I stared out over the river and finally confronted the enormous journey before me. From here I must journey through near-desert to get to Blue Lake. I had no idea how I would cross Blue Lake itself. On the other side, forest trails wound through the foothills up into the rugged lands of the Mountain Kingdom. To Jhaampe the capital city I must go, to somehow obtain a copy of the map Verity had used. It had been based on old writings in the Jhaampe library; perhaps the original was still there. Only it could lead me to Verity somewhere in the unknown territory beyond the Mountain Kingdom. I would need every coin, every resource I could command.
But despite all that, I decided to keep the earring. Not for what it meant to Burrich, but what it had come to mean to me. It was my last physical link to my past, to who I had been, to the man who had raised me, even to the father who had once worn it. It was oddly difficult to bring myself to do what I knew was wise. I reached up and undid the tiny catch that secured the earring to my ear. I still had the scraps of silk from my masquerade, and I used the smallest one to wrap the earring well and put it inside my belt pouch. The trader woman had been too interested in it and marked its appearance too well. If Regal did decide to send seekers after me, that earring would be one of the ways I’d be described.
Afterward I walked about the city, listening to folk talk and trying to learn what I needed to know without asking questions. I loitered in the marketplace, wandering from stall to stall idly. I allotted myself the lavish sum of four coppers, and spent them on what seemed exotic luxuries: a small bag of tea herbs, dried fruit, a piece of looking glass, a small cooking pot, and a cup. I asked at several herb stalls for elfbark, but either they did not know it or they knew it by another name in Farrow. I told myself it was all right, for I did not expect to have any need for its restorative powers. I hoped I was right. Instead I dubiously purchased something called sunskirt seeds, which I was assured would revive a man to wakefulness no matter how weary he might be.
I found a rag woman who let me go through her cart for two more coppers. I found a smelly but serviceable cloak and some leggings that promised to be as itchy as they were warm.
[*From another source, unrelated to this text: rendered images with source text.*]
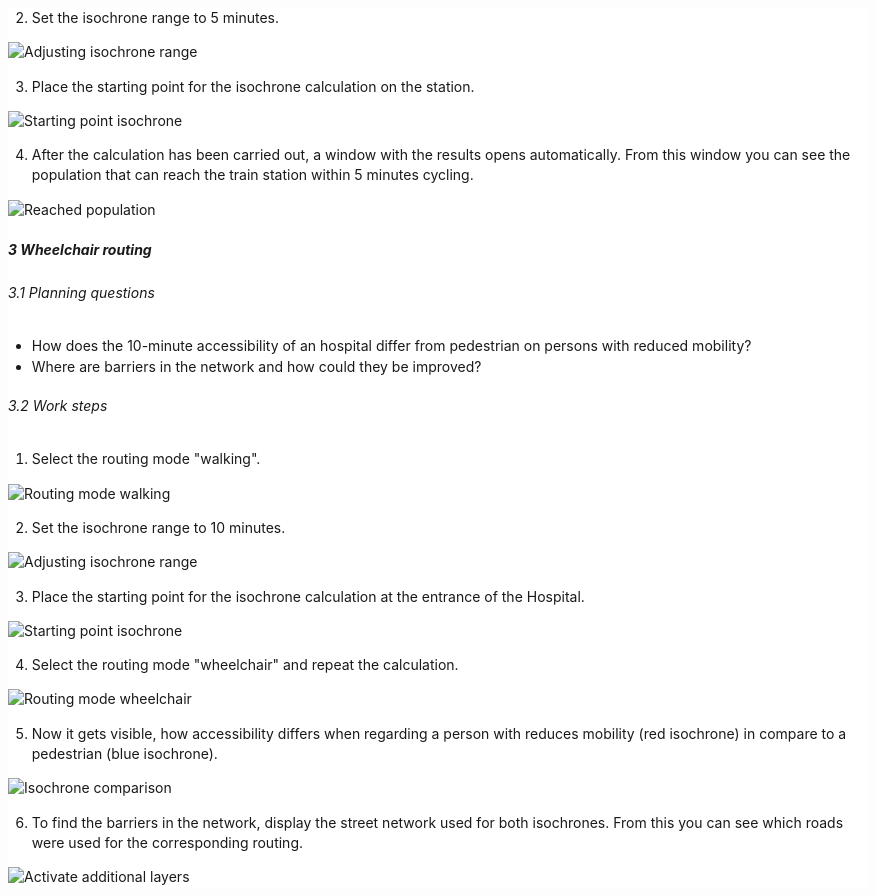 
2. Set the isochrone range to 5 minutes.  
<img class="img-responsive" src="../../img/Docs/training materials/Isochrone/isochrone-range.png" title="Adjusting isochrone range" style="height:200px;">


3. Place the starting point for the isochrone calculation on the station.  
<img class="img-responsive" src="../../img/Docs/training materials/Isochrone/starting-point-isochrone.png" title="Starting point isochrone" style="height:150px;">


4. After the calculation has been carried out, a window with the results opens automatically. From this window you can see the population that can reach the train station within 5 minutes cycling.  
<img class="img-responsive" src="../../img/Docs/training materials/Isochrone/isochrone_trainstation.png" title="Reached population">



##### 3 Wheelchair routing
###### 3.1 Planning questions
- How does the 10-minute accessibility of an hospital differ from pedestrian on persons with reduced mobility?
- Where are barriers in the network and how could they be improved? 

###### 3.2 Work steps

1. Select the routing mode "walking".  
<img class="img-responsive" src="../../img/Docs/training materials/Isochrone/walking-mode.png" title="Routing mode walking" style="height:200px;">

2. Set the isochrone range to 10 minutes.  
<img class="img-responsive" src="../../img/Docs/training materials/Isochrone/isochrone_range_walking.png" title="Adjusting isochrone range" style="height:200px;">

3. Place the starting point for the isochrone calculation at the entrance of the Hospital.  
<img class="img-responsive" src="../../img/Docs/training materials/Isochrone/starting-point-isochrone.png" title="Starting point isochrone" style="height:150px;">

4. Select the routing mode "wheelchair" and repeat the calculation.  
<img class="img-responsive" src="../../img/Docs/training materials/Isochrone/wheelchair-mode.png" title="Routing mode wheelchair" style="height:200px;">

5. Now it gets visible, how accessibility differs when regarding a person with reduces mobility (red isochrone) in compare to a pedestrian (blue isochrone).  
<img class="img-responsive" src="../../img/Docs/training materials/Isochrone/isochrone_wheelchair.png" title="Isochrone comparison">

6. To find the barriers in the network, display the street network used for both isochrones. From this you can see which roads were used for the corresponding routing.  
<img class="img-responsive" src="../../img/Docs/training materials/Isochrone/additional-layer.png" title="Activate additional layers" style="height:150px;">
I traded her my remaining scraps of yellow silk for a head kerchief, and with many leering remarks she showed me how to tie it about my head. I did as I had done before, making the cloak into a bundle to carry my things, and then went down to the slaughter yards east of town.
I had never encountered such a stench as I found there. There was pen after pen after pen of animals, veritable mountains of manure, the smell of blood and offal from the slaughter sheds, and the harsh stinks of the tannery pits. As if the assault on my nose was not enough, the air was likewise filled with the bawling of cattle, the squealing of haragars, the buzzing of the blowflies, and the shouts of the folk moving the animals from pen to pen or dragging them off to slaughter. Steel myself as I would, I could not insulate myself from the blind misery and panic of the waiting animals. They had no clear knowledge of what awaited them, but the smell of the fresh blood and the cries of the other beasts awoke in some of them a terror equivalent to what I had felt as I sprawled on the dungeon floor. Yet here I must be, for this was where the caravans ended, and also where some began. Folk who had driven animals here to sell would most likely be returning. Most would be buying other trade goods to take back with them, so as not to waste a trip. I had hopes of finding some sort of work with one of them that would gain me the companionship of a caravan at least as far as Blue Lake.